Wouldn’t it normally require some kind of difference between one and the other?
Yes - the path to the file.
LibreOffice does not enforce unique filenames. Most filesystems will enforce unique names within directory scope (unique within a folder).
Apps (like LibreOffice) must conform to the limitations set by the system in which it operates (the operating system such as Windows, MacOS or Linux, and storage facility filesystem such as NTFS, HFS, FAT)
Possible ways to have seemingly identical names, even with a “normal” filesystem which does not allow this:
- The files in question are in different folders. The folder path is a part of “file identity”. Filename needs to be unique within the folder.
- The filename extension is different. This extension is part of the file name, commonly used to indicate the type of file, but modern operating systems tend to hide the extension part of the name, instead relying on annotation and/or the icons which denote “default filetype handler”. If both your files show the
.ods
ending on the file name, this is not the reason in your case. - The file name contains spaces. Spaces are hard to see, in particular leading/trailing ones and single vs. double spaces.
- Versioning. Modern file systems can hold multiple “streams”. This will appear as one name in your file manager, but it is possible to open a particular content stream, or version, or what you will.
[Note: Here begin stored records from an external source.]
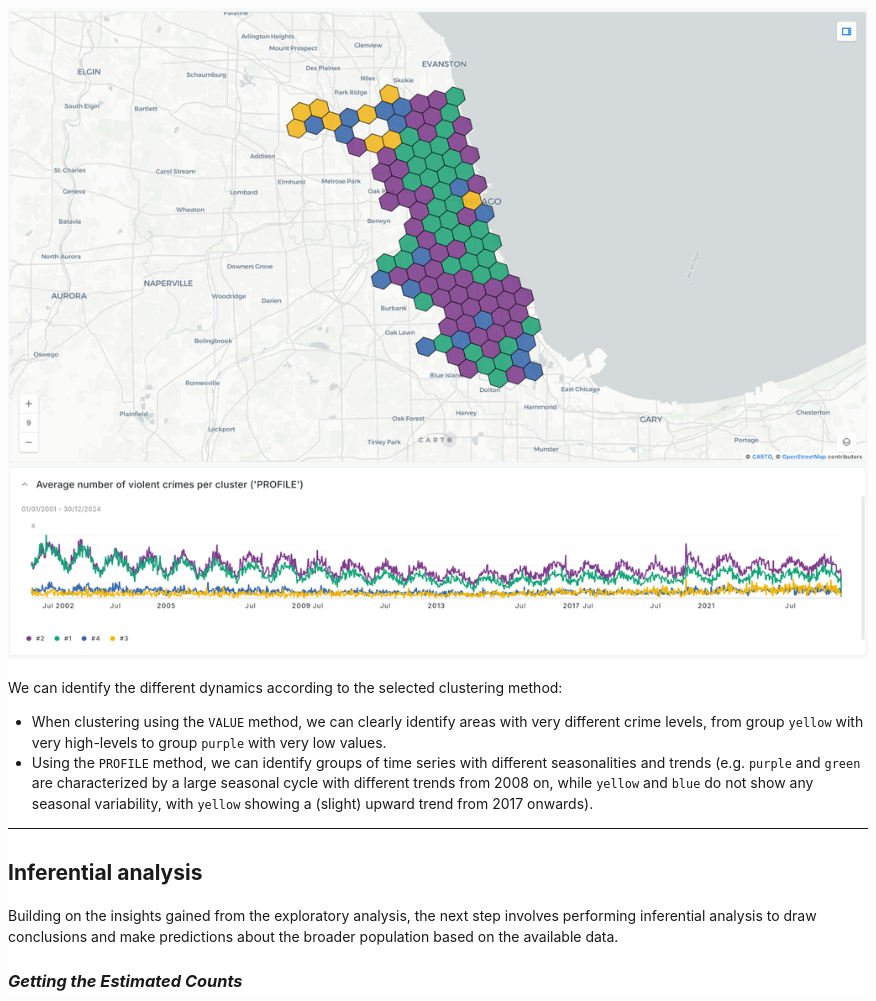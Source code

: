 [![10-ts_clustering_profile_map](../img/10-ts_clustering_map_profile.png)](https://clausa.app.carto.com/map/a2d0ecf9-5515-401a-bbfe-66cec291e5a3)

We can identify the different dynamics according to the selected clustering method:

- When clustering using the `VALUE` method, we can clearly identify areas with very different crime levels, from group `yellow` with very high-levels to group `purple` with very low values.
- Using the `PROFILE` method, we can identify groups of time series with different seasonalities and trends (e.g. `purple` and `green` are characterized by a large seasonal cycle with different trends from 2008 on, while `yellow` and `blue` do not show any seasonal variability, with `yellow` showing a (slight) upward trend from 2017 onwards).

---

## Inferential analysis

Building on the insights gained from the exploratory analysis, the next step involves performing inferential analysis to draw conclusions and make predictions about the broader population based on the available data.

### _Getting the Estimated Counts_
Aside of this, LibreOffice supports versioning internally (independent of file system).
- Some file systems and some operating systems distinguish between upper and lower case for names, while others do not. It is conceivable (though I have never seen it demonstrated) that a conflicting handling of case between OS and filesystem may cause the issue you describe. For this to happen your system will have to be, or operate in, a heterogenous environment (multiple system platforms operating in conjunction).
A very common cause of “seeing double” is the system’s attemps at organizing files for you. “Recently used” is a special folder in some systems which will hold links to the files you have used recently. “Libraries” is an extension to this, holding links to the folders you commonly use. This will give different paths to the exact same content, so it probably does not apply in your case.
So, what is it that makes you experience your situation as “two different files”? How do you “experience duality”?
- Do you see two entries in file manager?
- Do you have two identical items in “recent files”?
- Do you experience randomly different content each time you open said file?
- Something else?
You can’t have several files with the same file name. You can have several versions of a document in a single file.